Si effectivement l'inexécution de l'ordonnance a privé la liquidation judiciaire de cet abandon de créances, dont le juge-commissaire avait connaissance quand il a autorisé la cession, en revanche cet abandon n'était pas une condition mise à la charge du cessionnaire.
Compte tenu des termes de l'accord précité et de son influence sur le prix de cession, l'entier préjudice résultant directement de l'inexécution par la société Ecole Supérieure de Gestion et Finance de ses engagements s'établit à la somme de 82 000 euro.
Considérant qu'il n'y a pas lieu de déroger à la règle de l'article 1153-1 inclue du Code civil sur les intérêts; que la solution du litige commande un partage des dépens de l'instance d'appel.

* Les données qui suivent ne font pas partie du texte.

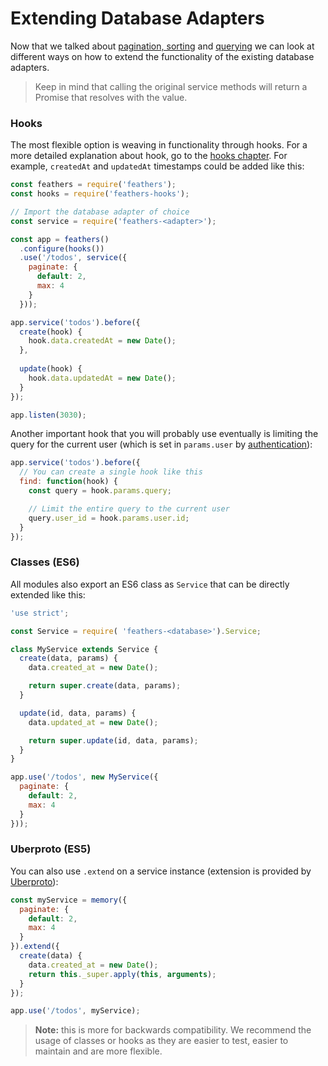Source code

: # Extending Database Adapters

Now that we talked about [pagination, sorting](pagination.md) and [querying](querying.md) we can look at different ways on how to extend the functionality of the existing database adapters.

> Keep in mind that calling the original service methods will return a Promise that resolves with the value.

### Hooks

The most flexible option is weaving in functionality through hooks. For a more detailed explanation about hook, go to the [hooks chapter](../hooks/readme.md). For example, `createdAt` and `updatedAt` timestamps could be added like this:

```js
const feathers = require('feathers');
const hooks = require('feathers-hooks');

// Import the database adapter of choice
const service = require('feathers-<adapter>');

const app = feathers()
  .configure(hooks())
  .use('/todos', service({
    paginate: {
      default: 2,
      max: 4
    }
  }));

app.service('todos').before({
  create(hook) {
    hook.data.createdAt = new Date();
  },
  
  update(hook) {
    hook.data.updatedAt = new Date();
  }
});

app.listen(3030);
```

Another important hook that you will probably use eventually is limiting the query for the current user (which is set in `params.user` by [authentication](../authentication/readme.html)):

```js
app.service('todos').before({
  // You can create a single hook like this
  find: function(hook) {
    const query = hook.params.query;

    // Limit the entire query to the current user
    query.user_id = hook.params.user.id;
  }
});
```

### Classes (ES6)

All modules also export an ES6 class as `Service` that can be directly extended like this:

```js
'use strict';

const Service = require( 'feathers-<database>').Service;

class MyService extends Service {
  create(data, params) {
    data.created_at = new Date();

    return super.create(data, params);
  }

  update(id, data, params) {
    data.updated_at = new Date();

    return super.update(id, data, params);
  }
}

app.use('/todos', new MyService({
  paginate: {
    default: 2,
    max: 4
  }
}));
```

### Uberproto (ES5)

You can also use `.extend` on a service instance (extension is provided by [Uberproto](https://github.com/daffl/uberproto)):

```js
const myService = memory({
  paginate: {
    default: 2,
    max: 4
  }
}).extend({
  create(data) {
    data.created_at = new Date();
    return this._super.apply(this, arguments);
  }
});

app.use('/todos', myService);
```

> **Note:** this is more for backwards compatibility. We recommend the usage of classes or hooks as they are easier to test, easier to maintain and are more flexible.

Par ces motifs, LA COUR, Confirme le jugement frappé d'appel, rendu le 27 septembre 2005 par le Tribunal de commerce de Paris, en toutes ses dispositions à l'exception de celle sur le montant des dommages et intérêts; Statuant à nouveau de ce chef condamne la société Ecole Supérieure de Gestion et Finance à payer à la SCP Mizon-Thoux ès qualités de liquidateur judiciaire de la société Institut de Formation de Paris-Ouest et de l'association ICS Begue la somme de 82 000 euro de dommages et intérêts, qui portera intérêt au taux légal à compter de ce jour; Rejette les demandes d'indemnités de l'article 700 du nouveau Code de procédure civile au titre de l'instance d'appel; Dit que les dépens seront supportes pour moitié par chacune des parties; Accorde aux avoués qui en ont fait la demande et peuvent y prétendre le bénéfice des dispositions de l'article 699 du nouveau Code de procédure civile.